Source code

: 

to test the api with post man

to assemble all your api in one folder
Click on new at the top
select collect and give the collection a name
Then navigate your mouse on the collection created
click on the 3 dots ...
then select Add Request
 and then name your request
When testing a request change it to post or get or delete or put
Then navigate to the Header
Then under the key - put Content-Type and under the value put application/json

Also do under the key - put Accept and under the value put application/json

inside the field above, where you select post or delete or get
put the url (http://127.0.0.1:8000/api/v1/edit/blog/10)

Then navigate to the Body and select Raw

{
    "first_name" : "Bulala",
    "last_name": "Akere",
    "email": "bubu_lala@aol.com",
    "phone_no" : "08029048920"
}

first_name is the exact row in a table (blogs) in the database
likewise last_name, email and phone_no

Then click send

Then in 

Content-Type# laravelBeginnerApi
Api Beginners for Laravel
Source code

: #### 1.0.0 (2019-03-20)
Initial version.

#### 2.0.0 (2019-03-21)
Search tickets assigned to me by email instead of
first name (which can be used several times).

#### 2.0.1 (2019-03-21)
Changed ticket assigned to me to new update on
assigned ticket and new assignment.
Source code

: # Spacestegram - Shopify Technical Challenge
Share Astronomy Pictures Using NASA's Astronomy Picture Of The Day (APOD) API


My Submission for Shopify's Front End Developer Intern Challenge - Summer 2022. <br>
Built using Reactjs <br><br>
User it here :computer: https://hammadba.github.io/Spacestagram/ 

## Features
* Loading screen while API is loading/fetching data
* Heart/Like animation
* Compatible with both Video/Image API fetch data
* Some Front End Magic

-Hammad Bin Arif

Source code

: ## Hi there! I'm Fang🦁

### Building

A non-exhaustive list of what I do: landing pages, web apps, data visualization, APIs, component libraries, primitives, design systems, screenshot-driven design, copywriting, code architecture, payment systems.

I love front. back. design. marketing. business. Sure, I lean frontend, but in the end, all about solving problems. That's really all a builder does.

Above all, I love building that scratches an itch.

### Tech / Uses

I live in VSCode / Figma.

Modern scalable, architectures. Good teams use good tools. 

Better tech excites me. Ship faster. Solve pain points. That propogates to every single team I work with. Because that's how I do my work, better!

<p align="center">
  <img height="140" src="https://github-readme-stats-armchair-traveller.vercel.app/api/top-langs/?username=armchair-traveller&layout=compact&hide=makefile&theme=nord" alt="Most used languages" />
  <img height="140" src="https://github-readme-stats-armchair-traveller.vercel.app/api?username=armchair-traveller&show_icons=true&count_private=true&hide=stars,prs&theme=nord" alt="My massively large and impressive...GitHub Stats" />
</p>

- - - - - - -

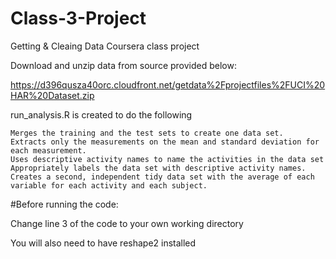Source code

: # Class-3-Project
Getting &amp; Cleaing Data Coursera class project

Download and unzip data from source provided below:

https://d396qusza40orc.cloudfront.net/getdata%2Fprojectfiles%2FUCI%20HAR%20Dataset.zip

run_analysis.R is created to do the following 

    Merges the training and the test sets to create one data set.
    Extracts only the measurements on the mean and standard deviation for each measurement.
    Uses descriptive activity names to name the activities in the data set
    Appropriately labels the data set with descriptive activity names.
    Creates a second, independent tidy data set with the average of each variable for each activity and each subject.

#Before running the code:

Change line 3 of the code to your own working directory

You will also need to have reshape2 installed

- - - - - - -

The lines above from the one containing "Change line 3" through the one containing "You will also need to have reshape2 installed" are to be set down exactly, and no others.

Change line 3 of the code to your own working directory

You will also need to have reshape2 installed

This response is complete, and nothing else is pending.